This paper examines the legislation, methods, and practical measures employed to control infectious disease at Britain’s borders. Particular emphasis is placed on London, and future legislation and challenges are also examined.

 

Historical aspects of controls

One of the earliest recorded incidents of the spread of disease by sea transport occurred during the winter of 1346/47 when a small band of Genoese traders took shelter at Caffa (now Theodosia) on the Black Sea. The town was besieged by attacking Tartars, many of whom were infected by the plague or “Black Death” as it later became known. On returning to Genoa these seamen brought with them the deadly disease which rapidly spread through Northern Europe to arrive in England at the port of Melcombe (now part of Weymouth ) on the Dorset coast in June 1348 from where it quickly spread to other parts of Britain.
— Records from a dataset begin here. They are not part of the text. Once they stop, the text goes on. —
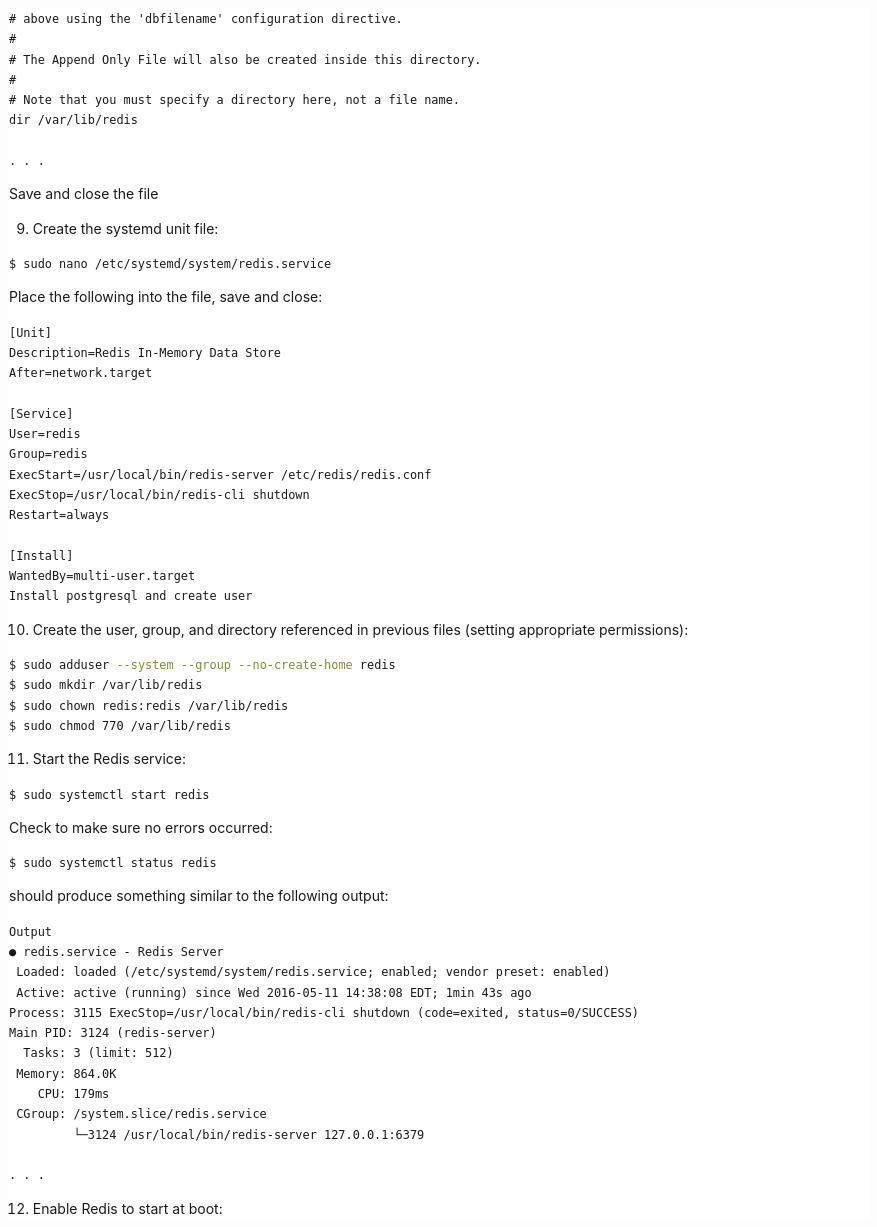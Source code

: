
   ```
  # above using the 'dbfilename' configuration directive.
  #
  # The Append Only File will also be created inside this directory.
  #
  # Note that you must specify a directory here, not a file name.
  dir /var/lib/redis

  . . .
  ```
  Save and close the file

  9. Create the systemd unit file:
  ```bash
  $ sudo nano /etc/systemd/system/redis.service
  ```
  Place the following into the file, save and close:
  ```
  [Unit]
  Description=Redis In-Memory Data Store
  After=network.target

  [Service]
  User=redis
  Group=redis
  ExecStart=/usr/local/bin/redis-server /etc/redis/redis.conf
  ExecStop=/usr/local/bin/redis-cli shutdown
  Restart=always

  [Install]
  WantedBy=multi-user.target
  Install postgresql and create user
  ```
  10. Create the user, group, and directory referenced in previous files (setting appropriate permissions):
  ```bash
  $ sudo adduser --system --group --no-create-home redis
  $ sudo mkdir /var/lib/redis
  $ sudo chown redis:redis /var/lib/redis
  $ sudo chmod 770 /var/lib/redis
  ```
  11. Start the Redis service:
  ```bash
  $ sudo systemctl start redis
  ```
  Check to make sure no errors occurred:
  ```bash
  $ sudo systemctl status redis
  ```
  should produce something similar to the following output:
  ```
  Output
  ● redis.service - Redis Server
   Loaded: loaded (/etc/systemd/system/redis.service; enabled; vendor preset: enabled)
   Active: active (running) since Wed 2016-05-11 14:38:08 EDT; 1min 43s ago
  Process: 3115 ExecStop=/usr/local/bin/redis-cli shutdown (code=exited, status=0/SUCCESS)
 Main PID: 3124 (redis-server)
    Tasks: 3 (limit: 512)
   Memory: 864.0K
      CPU: 179ms
   CGroup: /system.slice/redis.service
           └─3124 /usr/local/bin/redis-server 127.0.0.1:6379       

  . . .   
  ```
  12. Enable Redis to start at boot:
  ```bash
  ```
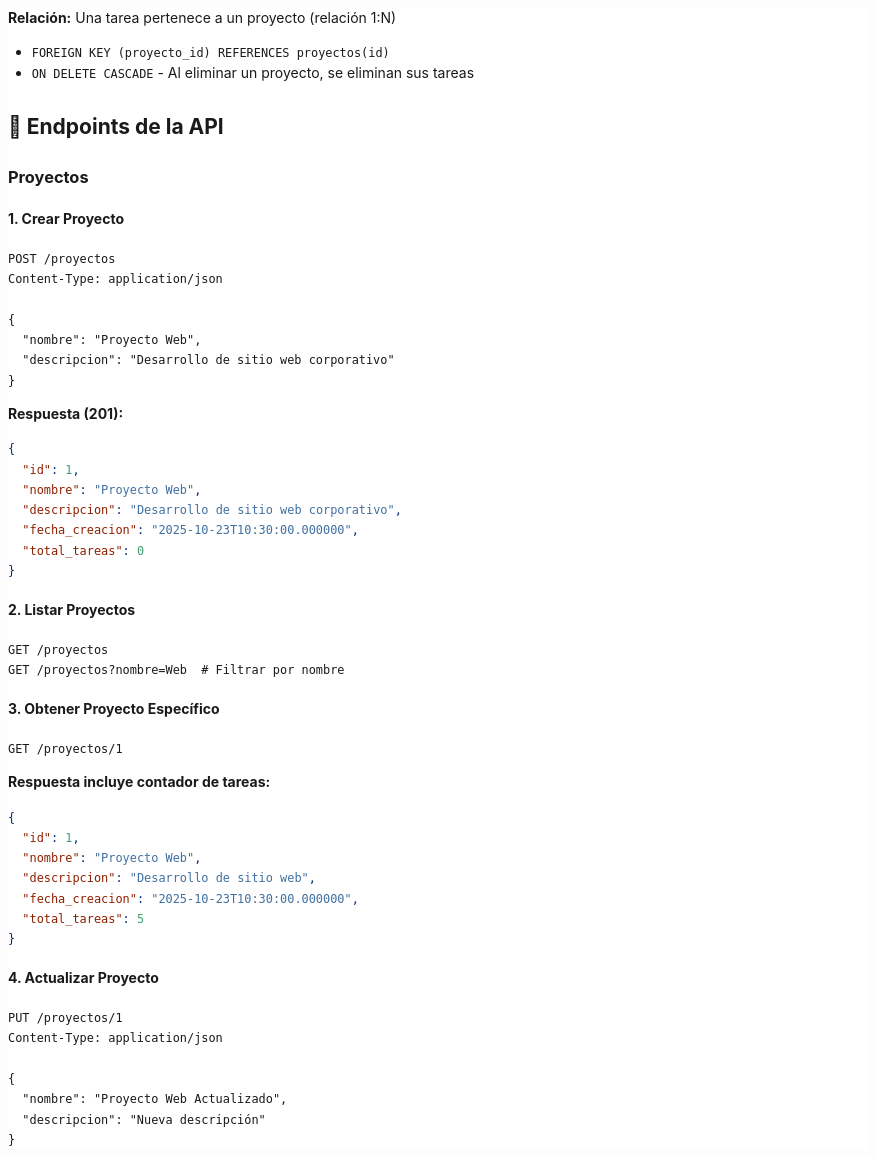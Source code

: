 **Relación:** Una tarea pertenece a un proyecto (relación 1:N)
- `FOREIGN KEY (proyecto_id) REFERENCES proyectos(id)`
- `ON DELETE CASCADE` - Al eliminar un proyecto, se eliminan sus tareas

## 📡 Endpoints de la API

### **Proyectos**

#### 1. Crear Proyecto
```http
POST /proyectos
Content-Type: application/json

{
  "nombre": "Proyecto Web",
  "descripcion": "Desarrollo de sitio web corporativo"
}
```

**Respuesta (201):**
```json
{
  "id": 1,
  "nombre": "Proyecto Web",
  "descripcion": "Desarrollo de sitio web corporativo",
  "fecha_creacion": "2025-10-23T10:30:00.000000",
  "total_tareas": 0
}
```

#### 2. Listar Proyectos
```http
GET /proyectos
GET /proyectos?nombre=Web  # Filtrar por nombre
```

#### 3. Obtener Proyecto Específico
```http
GET /proyectos/1
```

**Respuesta incluye contador de tareas:**
```json
{
  "id": 1,
  "nombre": "Proyecto Web",
  "descripcion": "Desarrollo de sitio web",
  "fecha_creacion": "2025-10-23T10:30:00.000000",
  "total_tareas": 5
}
```

#### 4. Actualizar Proyecto
```http
PUT /proyectos/1
Content-Type: application/json

{
  "nombre": "Proyecto Web Actualizado",
  "descripcion": "Nueva descripción"
}
```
It is understood that one of the earliest forms of “quarantine” occurred in 1374 when the Venetian republic ordered the inspection of incoming vessels, and the exclusion of infected ships. This successful operation was extended to other ports and three years later the town of Ragusa (now Dubrovnik ) introduced a system of isolating ships coming from countries where plague was endemic. Infected persons were detained for thirty days before entering the gates and the port authorities in Marseille introduced similar measures. In 1383, the period was extended to forty days or (quarantenaria) became established later as the usual period of isolation for seaborne travellers and goods suspected of harbouring infectious diseases. By 1448, the Venetian authorities had established a complete code of quarantine regulations.

From the very outset, quarantine of seagoing vessels as well as the passengers and crew was regarded with hostility by merchants. Quarantine measures were regarded as detrimental to the interests of international commerce. The fact that the causes of infectious diseases were not known also did not help. Those who upheld the Miasma theory claimed that the disease came from a poisonous atmosphere or bad air in relation to climate and soil, and during the Victorian era this theory was widely held. According to the theory, air became infused with epidemic influence under certain conditions. When this air combined with decomposing materials, the resulting gases, called miasms, caused disease. This theory seemed to explain why diseases were prevalent in areas with poor sanitation. The general rule was that miasms could be recognized as bad smells and people could reduce the risk of disease by eliminating the sources of bad smells. Indeed, Malaria derives its name from ‘mala aria’ or bad air.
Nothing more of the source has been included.